System-Managed Stack Attributes
Solaris native and POSIX API supports user-specification of the reserve size for a system-managed stack, but provides no support for controlling the commitment of physical memory and page-file space to such a stack.
Stack Reserve Size. Solaris supports the stack reserve size attribute for a system-managed stack.
The minimum stack size necessary to execute a null function is returned by the getMinStackSize() member. The Threads Module uses the thr_min_stack() function to determine this value. To ensure that each thread’s stack size is always greater than the minimum allowable stack size, the Threads Module adds the minimum stack size value to any reserve size value retrieved from a thread attribute at the time a thread is created.
The Threads Module imposes no upper limit for stack reserve size; the maximum stack size is effectively limited by available virtual memory space and pagefile size. If the stack reserve size specified is too large for the available resources, an exception will be produced at the time a thread is created using the thread attribute instance with the offending reserve size value. Any such exception is thrown by the start() function invocation that attempted to create the thread.
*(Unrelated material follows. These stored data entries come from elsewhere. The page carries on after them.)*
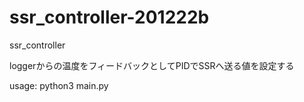 # ssr_controller-201222b
ssr_controller


loggerからの温度をフィードバックとしてPIDでSSRへ送る値を設定する


usage: python3 main.py
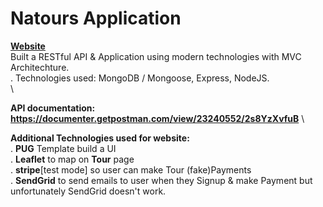 # Natours Application
**[Website](https://natours-gwhk.onrender.com)**
\
Built a RESTful API & Application using modern technologies with MVC Architechture. \
. Technologies used: MongoDB / Mongoose, Express, NodeJS. \
\

**API documentation: https://documenter.getpostman.com/view/23240552/2s8YzXvfuB**
\

**Additional Technologies used for website:**\
. **PUG** Template build a UI\
. **Leaflet** to map on **Tour** page\
. **stripe**[test mode] so user can make Tour (fake)Payments\
. **SendGrid** to send emails to user when they Signup & make Payment
  but unfortunately SendGrid doesn't work.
Solaris uses allocation on demand even when the user specifies the amount of stack size to reserve. When Solaris allocates stack space, it maps the space as anonymous, zeroed memory, but does not allocate real memory until the memory is accessed. Solaris reserves an inaccessible page at the end of each stack area, called a red zone, that is used to produce a segmentation fault should the stack overflow. The stack address space is mapped using the MAP_NORESERVE attribute to delay the cost of reserving swap space until the memory is used. The only resource consumed by reserving space is addresses in the virtual address space of your process; no memory or pagefile space is allocated until the memory is committed. Therefore, there is little harm in reserving a large area if it might be needed.
The default stack reserve size for a 32-bit image used by Solaris and returned by getStackReserveSize() is 1MB. The value for a 64-bit minage is 2MB. This stack is allocated on demand, and starts with 1 page committed to memory.
A call to setUserStack() replaces or nullifies the attribute settings produced by any previous call to setStackReserveSize() and vice versa.
Stack Commit Size. The stack commit size attribute is not supported in the Solaris implementation of the Threads Module. Attempts to get or set this attribute value will result in exceptions.